At Sintang, Colonel Kadamsno, the Commander of Regiment (KOREM) 121 (which has charge of West Kalimantan's eastern sector) confidently outlined the recent steps taken against the guerrillas in his sector (see airgram to follow). Our host, Bupati N. Soekardi, is an Islamized Ot Danum Dayak with a pretty Javanese wife and eight children. Without exception, the other members of Sintang's high officialdom are Javanese. They form a small, slightly homesick community delighted at the prospect of entertaining foreign visitors, who make ripples in a routine which must often seem as drab and endless as the river itself.
December 7-10: The Kapuas Lakes Area to the Sarawak Border
Additional arrangements for our onward travel were completed on December 6, on which day both the Bupati and the KOREM Commander left Sintang on separate missions. The next morning, in their absence, the arrangements disintegrated, illustrating once again that while top civil and military leadership in provincial Indonesia is often impressive, organizational talent in depth is a rarity. The Bupati's supposedly arranged boat proved to have mysteriously disappeared on another errand, or perhaps it never existed. The Army soon provided a substitute, but after a triumphal departure from the dock, waving fond farewells to our hosts, we discovered that our first destination was a fuel dump several hundred yards upriver, where it turned out that: a) the attendant was nowhere to be found; b) our driver's papers required four more stamps before he could draw fuel. This took another two hours to straighten out. As a result, despite maximum good will and helpfulness on the part of the officials at Sintang, we left too late to reach our destination in the safety of daylight.
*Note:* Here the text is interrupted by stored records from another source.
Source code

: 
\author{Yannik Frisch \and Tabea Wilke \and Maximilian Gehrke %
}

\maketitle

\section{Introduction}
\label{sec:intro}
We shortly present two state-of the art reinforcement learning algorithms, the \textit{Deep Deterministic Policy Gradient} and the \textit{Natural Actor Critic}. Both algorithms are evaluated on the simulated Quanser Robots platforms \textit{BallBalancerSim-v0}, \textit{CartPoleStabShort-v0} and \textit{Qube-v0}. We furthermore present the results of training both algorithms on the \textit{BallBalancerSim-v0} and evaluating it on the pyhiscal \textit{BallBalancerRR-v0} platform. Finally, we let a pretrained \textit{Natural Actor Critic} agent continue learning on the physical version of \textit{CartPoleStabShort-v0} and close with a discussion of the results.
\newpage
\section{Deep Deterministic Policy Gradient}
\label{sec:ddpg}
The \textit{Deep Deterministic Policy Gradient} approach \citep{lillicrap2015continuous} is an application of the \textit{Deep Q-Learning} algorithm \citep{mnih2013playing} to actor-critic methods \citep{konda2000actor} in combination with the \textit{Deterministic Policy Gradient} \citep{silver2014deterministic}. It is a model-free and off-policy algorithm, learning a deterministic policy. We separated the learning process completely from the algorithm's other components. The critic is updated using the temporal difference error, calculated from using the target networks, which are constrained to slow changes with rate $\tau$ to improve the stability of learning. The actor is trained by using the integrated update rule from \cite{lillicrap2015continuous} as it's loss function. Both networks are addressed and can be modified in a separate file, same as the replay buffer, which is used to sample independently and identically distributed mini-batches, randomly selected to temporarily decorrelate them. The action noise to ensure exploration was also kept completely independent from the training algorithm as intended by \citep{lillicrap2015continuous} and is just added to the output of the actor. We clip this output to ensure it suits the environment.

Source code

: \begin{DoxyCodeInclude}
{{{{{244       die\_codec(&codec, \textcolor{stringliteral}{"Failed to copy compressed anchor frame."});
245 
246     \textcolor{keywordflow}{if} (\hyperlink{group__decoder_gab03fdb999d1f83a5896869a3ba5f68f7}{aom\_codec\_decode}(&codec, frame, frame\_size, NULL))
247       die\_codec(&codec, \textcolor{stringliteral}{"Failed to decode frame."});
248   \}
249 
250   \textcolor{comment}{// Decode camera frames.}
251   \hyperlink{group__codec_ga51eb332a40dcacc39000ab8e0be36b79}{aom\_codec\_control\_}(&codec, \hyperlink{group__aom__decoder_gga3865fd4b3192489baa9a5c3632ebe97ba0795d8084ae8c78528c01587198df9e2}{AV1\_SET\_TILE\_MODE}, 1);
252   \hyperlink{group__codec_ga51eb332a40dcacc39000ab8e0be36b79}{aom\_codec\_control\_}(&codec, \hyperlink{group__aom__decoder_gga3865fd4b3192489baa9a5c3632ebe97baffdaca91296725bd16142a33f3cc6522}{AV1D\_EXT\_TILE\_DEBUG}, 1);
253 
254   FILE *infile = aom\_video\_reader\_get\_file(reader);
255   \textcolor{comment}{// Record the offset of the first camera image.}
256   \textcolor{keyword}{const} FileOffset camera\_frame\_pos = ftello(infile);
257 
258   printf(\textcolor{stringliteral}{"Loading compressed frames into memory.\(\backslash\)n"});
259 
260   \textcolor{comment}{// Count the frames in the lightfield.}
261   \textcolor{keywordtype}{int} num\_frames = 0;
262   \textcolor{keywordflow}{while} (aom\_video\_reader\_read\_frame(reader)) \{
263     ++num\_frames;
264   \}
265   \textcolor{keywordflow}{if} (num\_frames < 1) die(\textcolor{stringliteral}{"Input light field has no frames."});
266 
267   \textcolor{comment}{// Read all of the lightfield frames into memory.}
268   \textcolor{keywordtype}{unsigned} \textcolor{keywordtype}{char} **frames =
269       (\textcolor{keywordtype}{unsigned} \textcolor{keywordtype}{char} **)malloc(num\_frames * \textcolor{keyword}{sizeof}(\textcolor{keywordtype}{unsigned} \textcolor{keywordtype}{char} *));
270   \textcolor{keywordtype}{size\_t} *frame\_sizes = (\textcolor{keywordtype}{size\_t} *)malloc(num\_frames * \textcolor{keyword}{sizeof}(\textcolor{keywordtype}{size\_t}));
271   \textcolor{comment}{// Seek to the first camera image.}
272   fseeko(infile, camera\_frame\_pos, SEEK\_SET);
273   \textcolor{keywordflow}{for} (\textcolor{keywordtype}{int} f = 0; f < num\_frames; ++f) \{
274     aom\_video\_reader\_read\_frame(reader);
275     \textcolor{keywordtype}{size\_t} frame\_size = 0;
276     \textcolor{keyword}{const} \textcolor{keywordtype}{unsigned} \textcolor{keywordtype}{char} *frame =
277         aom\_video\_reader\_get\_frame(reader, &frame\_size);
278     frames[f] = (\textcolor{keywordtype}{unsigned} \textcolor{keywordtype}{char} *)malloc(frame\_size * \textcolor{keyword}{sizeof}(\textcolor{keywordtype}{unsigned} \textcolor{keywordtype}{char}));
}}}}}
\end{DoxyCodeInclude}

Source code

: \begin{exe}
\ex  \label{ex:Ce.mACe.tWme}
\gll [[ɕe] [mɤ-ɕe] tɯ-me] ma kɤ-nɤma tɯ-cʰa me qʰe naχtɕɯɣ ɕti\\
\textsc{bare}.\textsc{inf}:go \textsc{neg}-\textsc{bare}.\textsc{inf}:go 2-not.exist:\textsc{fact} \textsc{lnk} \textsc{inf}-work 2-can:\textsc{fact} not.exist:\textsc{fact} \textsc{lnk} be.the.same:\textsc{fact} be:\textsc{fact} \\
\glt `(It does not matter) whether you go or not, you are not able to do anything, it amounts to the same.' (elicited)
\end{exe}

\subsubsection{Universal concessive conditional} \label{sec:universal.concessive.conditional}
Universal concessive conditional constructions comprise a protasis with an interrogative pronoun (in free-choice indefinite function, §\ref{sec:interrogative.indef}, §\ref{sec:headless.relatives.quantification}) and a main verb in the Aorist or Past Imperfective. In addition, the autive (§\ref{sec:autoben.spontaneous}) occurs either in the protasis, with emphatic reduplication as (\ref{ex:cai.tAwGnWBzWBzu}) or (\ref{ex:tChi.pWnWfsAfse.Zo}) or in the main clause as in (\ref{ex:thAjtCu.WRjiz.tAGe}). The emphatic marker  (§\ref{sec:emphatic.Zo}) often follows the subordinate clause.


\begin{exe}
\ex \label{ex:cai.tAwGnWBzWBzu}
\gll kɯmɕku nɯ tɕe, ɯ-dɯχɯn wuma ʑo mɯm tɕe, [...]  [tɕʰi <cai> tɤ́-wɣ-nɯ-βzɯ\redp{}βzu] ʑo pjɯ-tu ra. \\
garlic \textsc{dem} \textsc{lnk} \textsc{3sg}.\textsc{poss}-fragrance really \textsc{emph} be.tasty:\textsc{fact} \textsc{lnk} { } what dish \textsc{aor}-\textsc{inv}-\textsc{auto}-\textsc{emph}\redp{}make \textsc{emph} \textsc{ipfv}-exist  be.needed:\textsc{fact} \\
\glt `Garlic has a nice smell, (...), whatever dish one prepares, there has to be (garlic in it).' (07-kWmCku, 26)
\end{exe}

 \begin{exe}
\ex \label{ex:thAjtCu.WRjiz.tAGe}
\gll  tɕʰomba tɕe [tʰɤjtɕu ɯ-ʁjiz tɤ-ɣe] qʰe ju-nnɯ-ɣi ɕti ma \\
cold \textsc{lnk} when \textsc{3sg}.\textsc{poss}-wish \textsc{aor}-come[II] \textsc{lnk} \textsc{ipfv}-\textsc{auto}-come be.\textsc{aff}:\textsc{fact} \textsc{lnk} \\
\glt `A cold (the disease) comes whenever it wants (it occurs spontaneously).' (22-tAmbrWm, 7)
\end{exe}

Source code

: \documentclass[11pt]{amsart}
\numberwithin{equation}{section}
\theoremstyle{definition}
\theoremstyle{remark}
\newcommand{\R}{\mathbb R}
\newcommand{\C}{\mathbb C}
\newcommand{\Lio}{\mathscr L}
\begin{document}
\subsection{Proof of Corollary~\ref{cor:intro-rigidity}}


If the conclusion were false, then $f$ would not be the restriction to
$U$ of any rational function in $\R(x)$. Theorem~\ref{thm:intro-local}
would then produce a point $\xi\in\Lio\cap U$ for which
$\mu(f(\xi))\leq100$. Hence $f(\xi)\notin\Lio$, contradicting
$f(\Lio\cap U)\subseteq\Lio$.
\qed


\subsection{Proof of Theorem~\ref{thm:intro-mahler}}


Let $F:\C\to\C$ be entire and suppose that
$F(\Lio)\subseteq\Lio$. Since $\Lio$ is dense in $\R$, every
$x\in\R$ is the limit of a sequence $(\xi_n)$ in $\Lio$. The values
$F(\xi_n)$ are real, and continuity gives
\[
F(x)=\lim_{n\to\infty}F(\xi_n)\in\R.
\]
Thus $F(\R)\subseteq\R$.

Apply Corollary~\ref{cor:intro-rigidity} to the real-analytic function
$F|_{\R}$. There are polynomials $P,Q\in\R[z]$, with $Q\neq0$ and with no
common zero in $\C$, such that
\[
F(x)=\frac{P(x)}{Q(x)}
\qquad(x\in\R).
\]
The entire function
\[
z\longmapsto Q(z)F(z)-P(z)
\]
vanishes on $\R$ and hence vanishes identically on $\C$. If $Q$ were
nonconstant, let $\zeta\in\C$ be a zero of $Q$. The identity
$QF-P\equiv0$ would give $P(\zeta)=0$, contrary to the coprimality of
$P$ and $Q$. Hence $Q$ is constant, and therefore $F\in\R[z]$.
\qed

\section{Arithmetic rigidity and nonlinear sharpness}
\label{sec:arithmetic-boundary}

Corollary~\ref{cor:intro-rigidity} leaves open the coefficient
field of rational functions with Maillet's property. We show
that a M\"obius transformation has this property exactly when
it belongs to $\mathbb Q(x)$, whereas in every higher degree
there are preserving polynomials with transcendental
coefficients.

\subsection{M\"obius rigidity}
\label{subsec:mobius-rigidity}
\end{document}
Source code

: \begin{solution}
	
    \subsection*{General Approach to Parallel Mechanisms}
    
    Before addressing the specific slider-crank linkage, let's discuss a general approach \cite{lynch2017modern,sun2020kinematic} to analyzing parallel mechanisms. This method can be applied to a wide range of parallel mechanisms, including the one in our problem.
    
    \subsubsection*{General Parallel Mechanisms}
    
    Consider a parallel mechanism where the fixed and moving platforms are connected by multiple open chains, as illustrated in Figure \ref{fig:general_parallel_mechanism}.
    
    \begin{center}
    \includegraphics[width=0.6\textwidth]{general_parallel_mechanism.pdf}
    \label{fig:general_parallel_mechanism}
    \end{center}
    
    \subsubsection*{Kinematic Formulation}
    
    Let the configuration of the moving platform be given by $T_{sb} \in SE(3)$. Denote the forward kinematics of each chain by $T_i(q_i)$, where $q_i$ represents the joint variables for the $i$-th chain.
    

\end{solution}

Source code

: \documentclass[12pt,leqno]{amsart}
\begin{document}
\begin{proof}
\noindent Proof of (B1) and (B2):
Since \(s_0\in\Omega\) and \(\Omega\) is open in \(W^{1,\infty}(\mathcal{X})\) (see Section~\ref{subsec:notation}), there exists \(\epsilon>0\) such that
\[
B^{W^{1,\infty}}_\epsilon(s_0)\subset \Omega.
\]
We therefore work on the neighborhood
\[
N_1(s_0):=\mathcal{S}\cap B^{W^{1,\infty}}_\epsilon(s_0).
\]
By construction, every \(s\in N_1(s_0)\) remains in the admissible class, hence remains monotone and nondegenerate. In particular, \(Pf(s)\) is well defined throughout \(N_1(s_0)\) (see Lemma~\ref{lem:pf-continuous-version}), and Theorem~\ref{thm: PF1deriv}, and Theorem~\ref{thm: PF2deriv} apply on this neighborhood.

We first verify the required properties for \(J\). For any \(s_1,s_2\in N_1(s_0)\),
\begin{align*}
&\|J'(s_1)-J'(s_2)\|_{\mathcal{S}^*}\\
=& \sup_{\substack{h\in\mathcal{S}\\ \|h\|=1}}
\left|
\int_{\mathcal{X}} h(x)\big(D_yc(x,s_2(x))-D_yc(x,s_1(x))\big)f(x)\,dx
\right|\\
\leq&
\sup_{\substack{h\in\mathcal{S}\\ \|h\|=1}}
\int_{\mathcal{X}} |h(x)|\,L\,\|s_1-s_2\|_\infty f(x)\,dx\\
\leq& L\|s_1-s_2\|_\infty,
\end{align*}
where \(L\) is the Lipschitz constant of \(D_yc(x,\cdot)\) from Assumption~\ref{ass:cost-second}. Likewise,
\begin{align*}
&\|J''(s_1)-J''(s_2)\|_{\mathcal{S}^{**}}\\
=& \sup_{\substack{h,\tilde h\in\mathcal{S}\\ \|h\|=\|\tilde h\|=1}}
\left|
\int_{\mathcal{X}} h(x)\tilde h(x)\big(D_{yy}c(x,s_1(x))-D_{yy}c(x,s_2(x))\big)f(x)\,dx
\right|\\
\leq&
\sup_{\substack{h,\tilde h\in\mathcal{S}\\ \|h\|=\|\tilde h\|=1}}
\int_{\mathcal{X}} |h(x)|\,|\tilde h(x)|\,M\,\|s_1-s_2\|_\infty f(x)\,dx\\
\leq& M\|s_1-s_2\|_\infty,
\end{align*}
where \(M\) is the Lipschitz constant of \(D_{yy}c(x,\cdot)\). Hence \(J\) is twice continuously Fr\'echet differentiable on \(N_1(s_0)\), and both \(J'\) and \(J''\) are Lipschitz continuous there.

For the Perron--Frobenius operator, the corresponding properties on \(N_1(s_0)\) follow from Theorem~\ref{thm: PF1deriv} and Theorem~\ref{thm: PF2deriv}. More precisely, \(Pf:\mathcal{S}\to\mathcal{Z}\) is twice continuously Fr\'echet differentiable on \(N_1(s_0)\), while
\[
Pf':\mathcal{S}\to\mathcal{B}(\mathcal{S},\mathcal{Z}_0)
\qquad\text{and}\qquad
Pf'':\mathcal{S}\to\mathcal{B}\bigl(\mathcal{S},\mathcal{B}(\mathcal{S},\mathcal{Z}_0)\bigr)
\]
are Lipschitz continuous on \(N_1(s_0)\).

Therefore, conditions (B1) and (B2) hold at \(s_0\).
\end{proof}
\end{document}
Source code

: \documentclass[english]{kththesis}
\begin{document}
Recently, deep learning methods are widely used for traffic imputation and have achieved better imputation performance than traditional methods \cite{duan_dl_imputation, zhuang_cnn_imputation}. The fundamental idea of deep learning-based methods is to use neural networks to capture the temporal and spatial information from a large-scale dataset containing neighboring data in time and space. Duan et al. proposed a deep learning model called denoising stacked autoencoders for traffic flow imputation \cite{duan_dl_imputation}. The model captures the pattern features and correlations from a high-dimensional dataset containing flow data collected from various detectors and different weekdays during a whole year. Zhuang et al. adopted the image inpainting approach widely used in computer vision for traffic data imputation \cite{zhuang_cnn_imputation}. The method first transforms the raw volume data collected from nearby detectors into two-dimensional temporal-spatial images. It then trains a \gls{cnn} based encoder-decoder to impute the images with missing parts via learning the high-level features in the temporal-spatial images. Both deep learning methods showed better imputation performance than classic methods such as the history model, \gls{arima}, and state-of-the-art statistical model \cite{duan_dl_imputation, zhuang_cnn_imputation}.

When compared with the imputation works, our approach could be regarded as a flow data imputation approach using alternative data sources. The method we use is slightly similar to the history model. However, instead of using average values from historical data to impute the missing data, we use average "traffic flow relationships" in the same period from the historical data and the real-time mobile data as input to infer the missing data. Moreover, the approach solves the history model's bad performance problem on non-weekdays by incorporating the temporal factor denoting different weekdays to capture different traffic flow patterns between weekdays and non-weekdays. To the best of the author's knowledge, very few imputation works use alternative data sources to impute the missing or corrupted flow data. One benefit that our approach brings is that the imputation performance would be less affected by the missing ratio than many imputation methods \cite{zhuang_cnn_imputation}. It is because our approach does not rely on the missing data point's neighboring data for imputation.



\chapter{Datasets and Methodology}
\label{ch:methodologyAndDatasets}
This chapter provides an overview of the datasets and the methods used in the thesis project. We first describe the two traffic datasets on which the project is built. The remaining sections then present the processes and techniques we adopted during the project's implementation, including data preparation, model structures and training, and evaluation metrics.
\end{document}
The previously approved mute to the Sarawak border retraced our path four hours' travel back up the Kapuas to Semitau, where we obtained additional fuel from another army supply point. Immediately thereafter the motor quit, because the new fuel was full of water. (Rainwater had leaked into carelessly closed drams.) After another hour's delay we resumed travel up the Kapuas. By now it was late afternoon.
From Semitau the mute to the lakes proceeds up the Kapuas for an additional short distance, then turns northwards into the broad Tawang River. Two hours of additional travel brings one to a vast expanse of water, bordered by trees standing in water. The Kapuas Lakes, great shallow depressions in a sea of swamp forest, are variable in size and number. During the rainy season, when water levels in the main river are high, they fill with water; in the dry season they are sometimes reduced to mere stream channels wandering through plains of swamp grass and dried mud. At low water, vast numbers of fish are trapped in small areas, and the local Malay population, joined by Dayaks from neighboring areas including Sarawak, reaps a rich harvest, which is salted, smoked and exported by the ton to points as distant as Djakarta. It is a peculiar, lonely world of mangrove and endless moisture, populated only by scattered villages of Malay fishermen, little researched for whatever mineral or agricultural potential it might hold.
Thanks to earlier delays we emerged on the lakes only as night was falling. The increasingly distant shoreline was soon lost in total blackness. The motor began to cough and sputter, and we stopped again in the middle of nowhere to clean dirty spark plugs. Finally a single light cluster appeared in the distance. Fortunately it turned out to be our destination, the army camp at Pulau Madjang, a small island on the northern side of the largest lake. Only minutes after tying up there a tremendous thunderstorm swept over the area. Our speedboat, which as usual had been badly overloaded, would have been in serious trouble on the lake.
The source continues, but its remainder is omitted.